Friday, September 4, 2009

Labor Day Picnics

With Labor Day approaching, it seems like a good time to talk about picnics. Except, you know, no one really ever goes on picnics - they're like the magazine spread equivalent to the unicorn. You've heard of them, you've seen pictures, but you've never really encountered one in real life. The Frugal Hostess owns not one but two elegant and expensive picnic hampers. One holds old ice trays on top of the refrigerator, and the other lives with the camping equipment and gets used one or two times a year. Picnic sets are great wedding gifts - can't you just see the newlyweds holding hands, skipping down a gently sloping hill, swinging that $400 picnic basket you gave them? Yeah, right - trust her, The Frugal Hostess can assure you they don't want to sit outside in the scratchy grass getting bitten by bugs any more than you do.

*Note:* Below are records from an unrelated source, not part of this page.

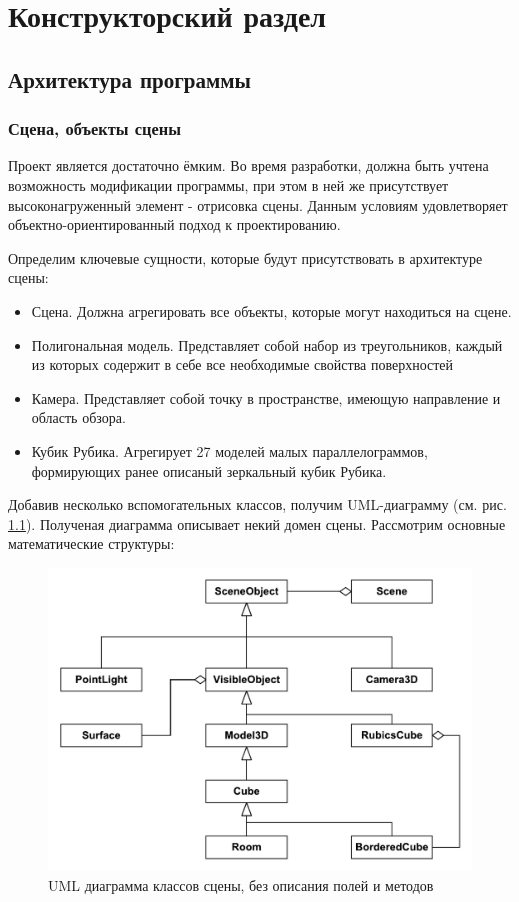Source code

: \documentclass[a4paper, 14pt]{report} %
\begin{document}
	\chapter{Конструкторский раздел}
	\section{Архитектура программы}
	\subsection{Сцена, объекты сцены}
	Проект является достаточно ёмким. Во время разработки, должна быть учтена возможность модификации программы, при этом в ней же присутствует высоконагруженный элемент - отрисовка сцены. Данным условиям удовлетворяет объектно-ориентированный подход к проектированию.
	
	Определим ключевые сущности, которые будут присутствовать в архитектуре сцены:
	\begin{itemize}
		\item Сцена. Должна агрегировать все объекты, которые могут находиться на сцене.
		\item Полигональная модель. Представляет собой набор из треугольников, каждый из которых содержит в себе все необходимые свойства поверхностей
		\item Камера. Представляет собой точку в пространстве, имеющую направление и область обзора.
		\item Кубик Рубика. Агрегирует 27 моделей малых параллелограммов, формирующих ранее описаный зеркальный кубик Рубика.
	\end{itemize}

	Добавив несколько вспомогательных классов, получим UML-диаграмму (см. рис. \ref{fig:uml_scene}). Полученая диаграмма описывает некий домен сцены. Рассмотрим основные математические структуры:
	\begin{figure}[ht]
		\centering
		\includegraphics[width=1\linewidth]{uml_scene}
		\caption{UML диаграмма классов сцены, без описания полей и методов}
		\label{fig:uml_scene}
	\end{figure}
	
\end{document}
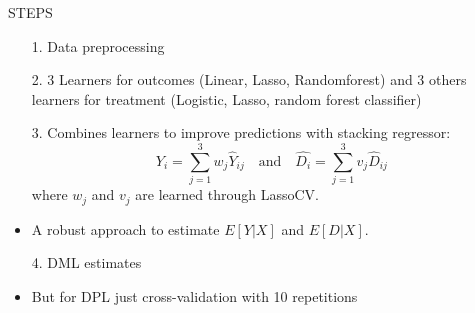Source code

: \documentclass[aspectratio=169]{beamer}
\begin{document}
\begin{frame}{STEPS}

\begin{itemize}
    \item[1.] Data preprocessing

    \item[2.] 3 Learners for outcomes (Linear, Lasso, Randomforest) and 3 others learners for treatment (Logistic, Lasso, random forest classifier)
    \item[3.] Combines learners to improve predictions with stacking regressor: \[         \hat{Y_i} = \sum_{j=1}^{3} w_j \hat{Y}_{ij}      \text{  }  \text{ and } \text{  }  \hat{D_i} = \sum_{j=1}^{3} v_j \hat{D}_{ij}         \] 
    where \( w_j \)  and \( v_j \) are learned through LassoCV.
        \item A robust approach to estimate \( E[Y|X] \) and \( E[D|X] \).
    \item[4.] DML estimates 
    \item But for DPL just cross-validation with 10 repetitions
\end{itemize}
    
\end{frame}
\end{document}

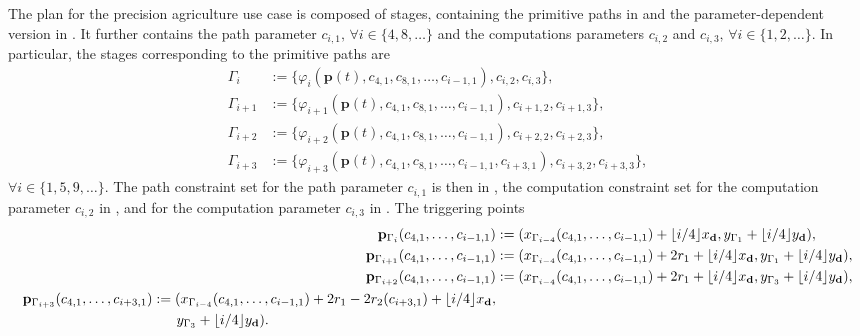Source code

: The plan for the precision agriculture use case is composed of stages, containing the primitive paths in  and the parameter-dependent version in . It further contains the path parameter $c_{i,1},\,\forall i\in\{4,8,\dots\}$ and the computations parameters $c_{i,2}$ and $c_{i,3},\,\forall i\in\{1,2,\dots\}$. In particular, the stages corresponding to the primitive paths are 
\begin{subequations}\label{eq:ex-pb-stages}\begin{align}
  \Gamma_i&:=\{\varphi_i(\mathbf{p}(t),c_{4,1},c_{8,1},\dots,c_{i-1,1}),c_{i,2},c_{i,3}\},\label{eq:line-plan}\\
  \Gamma_{i+1}&:=\{\varphi_{i+1}(\mathbf{p}(t),c_{4,1},c_{8,1},\dots,c_{i-1,1}),c_{i+1,2},c_{i+1,3}\},\label{eq:circ-plan}\\
  \Gamma_{i+2}&:=\{\varphi_{i+2}(\mathbf{p}(t),c_{4,1},c_{8,1},\dots,c_{i-1,1}),c_{i+2,2},c_{i+2,3}\},\label{eq:line2-plan}\\
  \Gamma_{i+3}&:=\{\varphi_{i+3}(\mathbf{p}(t),c_{4,1},c_{8,1},\dots,c_{i-1,1},c_{i+3,1}),c_{i+3,2},c_{i+3,3}\},\label{eq:circ2-plan}
\end{align}
\end{subequations}
$\forall i\in\{1,5,9,\dots\}$. The path constraint set for the path parameter $c_{i,1}$ is then in , the computation constraint set for the computation parameter $c_{i,2}$ in , and for the computation parameter $c_{i,3}$ in . The triggering points
\begin{subequations}\label{eq:ex-pb-trigs}\begin{align}
  \mathbf{p}_{\Gamma_i}(c_{4,1},\dots,c_{i-1,1})&:=(x_{\Gamma_{i-4}}(c_{4,1},\dots,c_{i-1,1})+\lfloor i/4\rfloor x_\mathbf{d},y_{\Gamma_1}+\lfloor i/4\rfloor y_\mathbf{d}),\\
  \mathbf{p}_{\Gamma_{i+1}}(c_{4,1},\dots,c_{i-1,1})&:=(x_{\Gamma_{i-4}}(c_{4,1},\dots,c_{i-1,1})+2r_1+\lfloor i/4\rfloor x_\mathbf{d},y_{\Gamma_1}+\lfloor i/4\rfloor y_\mathbf{d}),\hspace*{-1ex}\\
  \mathbf{p}_{\Gamma_{i+2}}(c_{4,1},\dots,c_{i-1,1})&:=(x_{\Gamma_{i-4}}(c_{4,1},\dots,c_{i-1,1})+2r_1+\lfloor i/4\rfloor x_\mathbf{d},y_{\Gamma_3}+\lfloor i/4\rfloor y_\mathbf{d}),\\
  \begin{split}
  \mathbf{p}_{\Gamma_{i+3}}(c_{4,1},\dots,c_{i+3,1})&:=(x_{\Gamma_{i-4}}(c_{4,1},\dots,c_{i-1,1})+2r_1-2r_2(c_{i+3,1})+\lfloor i/4\rfloor x_\mathbf{d},\\
  &\hspace*{4ex}y_{\Gamma_3}+\lfloor i/4\rfloor y_\mathbf{d}).\end{split}
\end{align}
\end{subequations}
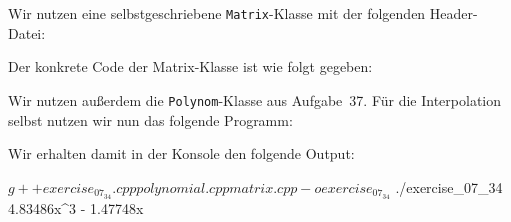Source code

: \section{}

Wir nutzen eine selbstgeschriebene \texttt{Matrix}-Klasse mit der folgenden Header-Datei:



Der konkrete Code der Matrix-Klasse ist wie folgt gegeben:



Wir nutzen außerdem die \texttt{Polynom}-Klasse aus Aufgabe~37.
Für die Interpolation selbst nutzen wir nun das folgende Programm:



Wir erhalten damit in der Konsole den folgende Output:

\begin{consoleoutput}
$ g++ exercise_07_34.cpp polynomial.cpp matrix.cpp -o exercise_07_34 
$ ./exercise_07_34 
4.83486x^3 - 1.47748x
\end{consoleoutput}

OK, so, what to do? How about celebrating Labor Day the way it was meant to celebrated - by doing no labor whatsoever? Order pizza or Chinese food. Eat a bag of M&Ms. And think about these amazing labor facts.

* At least four people were killed in the earliest fight to regulate the eight hour work day.  (More.)
* Child labor wasn't banned until 1938, and MANY, MANY more died to secure the rights we take for granted today.

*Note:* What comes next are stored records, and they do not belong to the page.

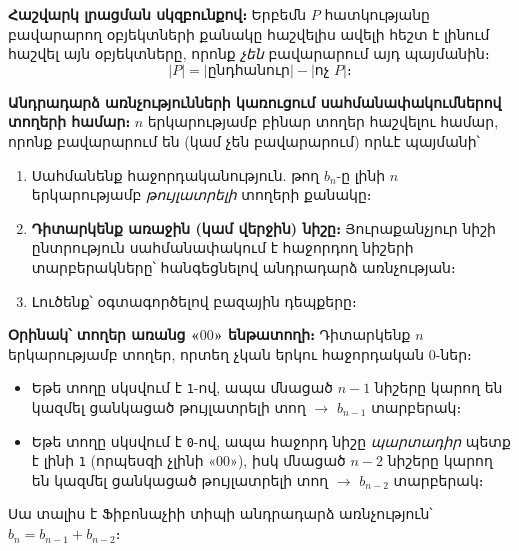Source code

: \documentclass[12pt, a4paper]{article}
\begin{document}
\begin{theorybox}
\textbf{Հաշվարկ լրացման սկզբունքով։}\;
Երբեմն $P$ հատկությանը բավարարող օբյեկտների քանակը հաշվելիս ավելի հեշտ է լինում հաշվել այն օբյեկտները, որոնք \emph{չեն} բավարարում այդ պայմանին։
\[
  |P| = |\text{ընդհանուր}| - |\text{ոչ } P|\text{։}
\]

\textbf{Անդրադարձ առնչությունների կառուցում սահմանափակումներով տողերի համար։}\;
$n$ երկարությամբ բինար տողեր հաշվելու համար, որոնք բավարարում են (կամ չեն բավարարում) որևէ պայմանի՝
\begin{enumerate}[nosep]
  \item Սահմանենք հաջորդականություն. թող $b_n$-ը լինի $n$ երկարությամբ \emph{թույլատրելի} տողերի քանակը։
  \item \textbf{Դիտարկենք առաջին (կամ վերջին) նիշը։}\;
        Յուրաքանչյուր նիշի ընտրություն սահմանափակում է հաջորդող նիշերի տարբերակները՝ հանգեցնելով անդրադարձ առնչության։
  \item Լուծենք՝ օգտագործելով բազային դեպքերը։
\end{enumerate}

\medskip
\textbf{Օրինակ՝ տողեր առանց «$00$» ենթատողի։}\;
Դիտարկենք $n$ երկարությամբ տողեր, որտեղ չկան երկու հաջորդական $0$-ներ։
\begin{itemize}[nosep]
  \item Եթե տողը սկսվում է \texttt{1}-ով, ապա մնացած $n-1$ նիշերը կարող են կազմել ցանկացած թույլատրելի տող $\longrightarrow$ $b_{n-1}$ տարբերակ։
  \item Եթե տողը սկսվում է \texttt{0}-ով, ապա հաջորդ նիշը \emph{պարտադիր} պետք է լինի \texttt{1} (որպեսզի չլինի «$00$»), իսկ մնացած $n-2$ նիշերը կարող են կազմել ցանկացած թույլատրելի տող $\longrightarrow$ $b_{n-2}$ տարբերակ։
\end{itemize}
Սա տալիս է Ֆիբոնաչիի տիպի անդրադարձ առնչություն՝ $b_n = b_{n-1} + b_{n-2}$։

\begin{center}
\end{center}
\end{theorybox}
\end{document}
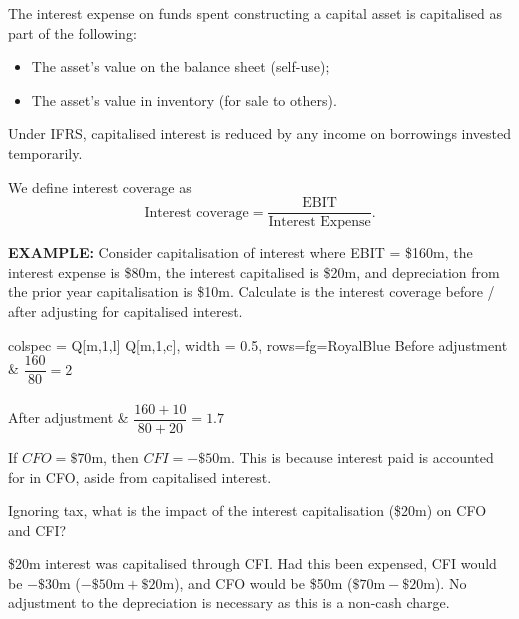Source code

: \documentclass[../notes_compiled.tex]{subfiles}
\begin{document}
\begin{itemize}
\item The interest expense on funds spent constructing a capital asset is capitalised as part of the following:
\begin{itemize}
\item The asset's value on the balance sheet (self-use);
\item The asset's value in inventory (for sale to others).
\end{itemize}
Under IFRS, capitalised interest is reduced by any income on borrowings invested temporarily.

\item We define interest coverage as
\begin{equation}
\text{Interest coverage} = \frac{\mathrm{EBIT}}{\text{Interest Expense}}.
\end{equation}

{\color{RedViolet}
\item[] \textbf{EXAMPLE:} Consider capitalisation of interest where EBIT = \$160m, the interest expense is \$80m, the interest capitalised is \$20m, and depreciation from the prior year capitalisation is \$10m. Calculate is the interest coverage before / after adjusting for capitalised interest.
}
{\color{RoyalBlue}
\begin{table}[H]
\centering
\begin{tblr}{colspec = {Q[m,1,l] Q[m,1,c]}, width = 0.5\textwidth, rows={fg=RoyalBlue}}
Before adjustment & $\dfrac{160}{80}=2$ \\ \\
After adjustment & $\dfrac{160+10}{80+20} = 1.7$
\end{tblr}
\end{table}

If $CFO=\$70$m, then $CFI = -\$50$m. This is because interest paid is accounted for in CFO, aside from capitalised interest.
}

{\color{RedViolet}
Ignoring tax, what is the impact of the interest capitalisation (\$20m) on CFO and CFI?
}

{\color{RoyalBlue}
\$20m interest was capitalised through CFI. Had this been expensed, CFI would be $-\$30$m ($-\$50\mathrm{m} + \$20\mathrm{m}$), and CFO would be \$50m ($\$70\mathrm{m} - \$20\mathrm{m}$). No adjustment to the depreciation is necessary as this is a non-cash charge.
}
\end{itemize}
\end{document}
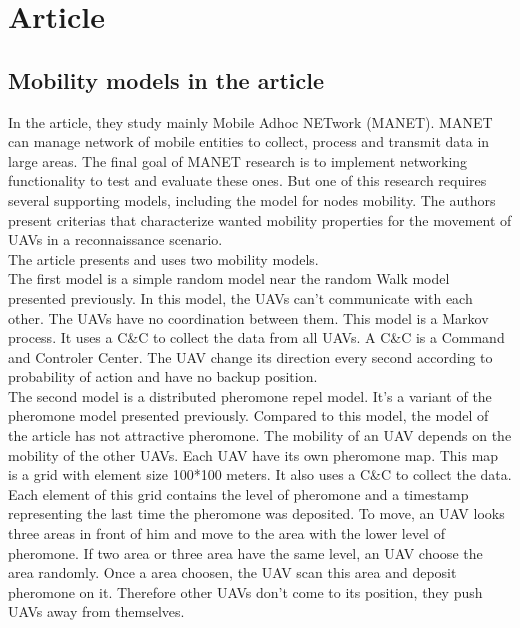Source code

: \part{Article}

\setcounter{chapter}{0}

\chapter{Mobility models in the article}

In the article, they study mainly Mobile Adhoc NETwork (MANET). MANET can manage network of mobile entities to collect, process and transmit data in large areas. The final goal of MANET research is to implement networking functionality to test and evaluate these ones. But one of this research requires several supporting models, including the model for nodes mobility. The authors present criterias that characterize wanted mobility properties for the movement of UAVs in a reconnaissance scenario.\\

\noindent The article presents and uses two mobility models.\\

The first model is a simple random model near the random Walk model presented previously. In this model, the UAVs can't communicate with each other. The UAVs have no coordination between them. This model is a Markov process. It uses a C\&C to collect the data from all UAVs. A C\&C is a Command and Controler Center.  The UAV change its direction every second according to probability of action and have no backup position.\\

The second model is a distributed pheromone repel model. It's a variant of the pheromone model presented previously. Compared to this model, the model of the article has not attractive pheromone. The mobility of an UAV depends on the mobility of the other UAVs. Each UAV have its own pheromone map. This map is a grid with element size 100*100 meters. It also uses a C\&C to collect the data. Each element of this grid contains the level of pheromone and a timestamp representing the last time the pheromone was deposited. To move, an UAV looks three areas in front of him and move to the area with the lower level of pheromone. If two area or three area have the same level, an UAV choose the area randomly. Once a area choosen, the UAV scan this area and deposit pheromone on it. Therefore other UAVs don't come to its position, they push UAVs away from themselves.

* More than one in three young workers say they are currently living at home with their parents.
* 31 percent of young workers reports being uninsured, up from 24 percent without health insurance coverage 10 years ago.
* One-third of young workers cannot pay the bills and seven in 10 do not have enough saved to cover two months of living expenses.
(Here's the source for the last three points.)

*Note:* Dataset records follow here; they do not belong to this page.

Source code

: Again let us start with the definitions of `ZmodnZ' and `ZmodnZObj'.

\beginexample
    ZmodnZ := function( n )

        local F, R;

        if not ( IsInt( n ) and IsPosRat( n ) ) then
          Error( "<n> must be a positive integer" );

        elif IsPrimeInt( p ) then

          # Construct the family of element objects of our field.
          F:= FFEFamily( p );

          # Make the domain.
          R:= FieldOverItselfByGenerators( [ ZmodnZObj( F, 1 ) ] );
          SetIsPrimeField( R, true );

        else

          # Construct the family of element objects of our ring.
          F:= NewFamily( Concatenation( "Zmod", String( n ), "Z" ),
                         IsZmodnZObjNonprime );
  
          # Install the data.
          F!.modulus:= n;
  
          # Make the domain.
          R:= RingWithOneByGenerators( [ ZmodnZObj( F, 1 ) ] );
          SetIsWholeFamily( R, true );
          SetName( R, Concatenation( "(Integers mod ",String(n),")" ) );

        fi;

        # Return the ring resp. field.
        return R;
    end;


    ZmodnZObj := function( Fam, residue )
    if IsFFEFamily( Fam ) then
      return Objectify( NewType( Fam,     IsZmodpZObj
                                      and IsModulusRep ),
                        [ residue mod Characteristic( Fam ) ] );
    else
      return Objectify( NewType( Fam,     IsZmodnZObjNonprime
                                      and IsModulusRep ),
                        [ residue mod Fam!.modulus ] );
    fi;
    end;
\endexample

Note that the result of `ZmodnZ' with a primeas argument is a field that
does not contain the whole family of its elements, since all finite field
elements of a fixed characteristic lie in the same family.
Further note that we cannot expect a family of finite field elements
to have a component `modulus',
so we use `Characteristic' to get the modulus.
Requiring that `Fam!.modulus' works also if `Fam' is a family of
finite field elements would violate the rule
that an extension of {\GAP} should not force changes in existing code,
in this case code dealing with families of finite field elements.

Far be it for her to discourage some frivolous partying, but The Frugal Hostess hopes that you won't forget all the men and women who took unbelievable risks (riskier than not wearing pantyhose or tweeting about your annoying boss) so that all of us could enjoy some semblance of a life outside of our jobs.  She hopes that you are among the self-employed or happily-employed, and, if you aren't, she at least hopes you have health insurance.  No matter who you are, she wishes you a happy Labor Day and a speedy national healthcare plan.